» **Input for this task**
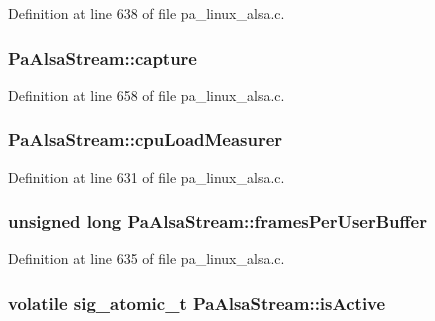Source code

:Definition at line 638 of file pa\+\_\+linux\+\_\+alsa.\+c.

\subsubsection[{\texorpdfstring{capture}{capture}}]{ Pa\+Alsa\+Stream\+::capture}\hypertarget{struct_pa_alsa_stream_ad8d739f23295022c802125ef47c142cd}{}\label{struct_pa_alsa_stream_ad8d739f23295022c802125ef47c142cd}


Definition at line 658 of file pa\+\_\+linux\+\_\+alsa.\+c.

\subsubsection[{\texorpdfstring{cpu\+Load\+Measurer}{cpuLoadMeasurer}}]{ Pa\+Alsa\+Stream\+::cpu\+Load\+Measurer}\hypertarget{struct_pa_alsa_stream_a29f7550cda202836040ec8d6dd0d6aea}{}\label{struct_pa_alsa_stream_a29f7550cda202836040ec8d6dd0d6aea}


Definition at line 631 of file pa\+\_\+linux\+\_\+alsa.\+c.

\subsubsection[{\texorpdfstring{frames\+Per\+User\+Buffer}{framesPerUserBuffer}}]{\setlength{\rightskip}{0pt plus 5cm}unsigned long Pa\+Alsa\+Stream\+::frames\+Per\+User\+Buffer}\hypertarget{struct_pa_alsa_stream_a02214e72205abdc3e8cc0564c2e5a8e6}{}\label{struct_pa_alsa_stream_a02214e72205abdc3e8cc0564c2e5a8e6}


Definition at line 635 of file pa\+\_\+linux\+\_\+alsa.\+c.

\subsubsection[{\texorpdfstring{is\+Active}{isActive}}]{\setlength{\rightskip}{0pt plus 5cm}volatile sig\+\_\+atomic\+\_\+t Pa\+Alsa\+Stream\+::is\+Active}\hypertarget{struct_pa_alsa_stream_a6bd474f11d49f98eb08f0558b17b5cd3}{}\label{struct_pa_alsa_stream_a6bd474f11d49f98eb08f0558b17b5cd3}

» **Assigned task**
If a line in the listing holds the word "hypertarget", list that line.

» **Expected output**
\subsubsection[{\texorpdfstring{capture}{capture}}]{ Pa\+Alsa\+Stream\+::capture}\hypertarget{struct_pa_alsa_stream_ad8d739f23295022c802125ef47c142cd}{}\label{struct_pa_alsa_stream_ad8d739f23295022c802125ef47c142cd}
\subsubsection[{\texorpdfstring{cpu\+Load\+Measurer}{cpuLoadMeasurer}}]{ Pa\+Alsa\+Stream\+::cpu\+Load\+Measurer}\hypertarget{struct_pa_alsa_stream_a29f7550cda202836040ec8d6dd0d6aea}{}\label{struct_pa_alsa_stream_a29f7550cda202836040ec8d6dd0d6aea}
\subsubsection[{\texorpdfstring{frames\+Per\+User\+Buffer}{framesPerUserBuffer}}]{\setlength{\rightskip}{0pt plus 5cm}unsigned long Pa\+Alsa\+Stream\+::frames\+Per\+User\+Buffer}\hypertarget{struct_pa_alsa_stream_a02214e72205abdc3e8cc0564c2e5a8e6}{}\label{struct_pa_alsa_stream_a02214e72205abdc3e8cc0564c2e5a8e6}
\subsubsection[{\texorpdfstring{is\+Active}{isActive}}]{\setlength{\rightskip}{0pt plus 5cm}volatile sig\+\_\+atomic\+\_\+t Pa\+Alsa\+Stream\+::is\+Active}\hypertarget{struct_pa_alsa_stream_a6bd474f11d49f98eb08f0558b17b5cd3}{}\label{struct_pa_alsa_stream_a6bd474f11d49f98eb08f0558b17b5cd3}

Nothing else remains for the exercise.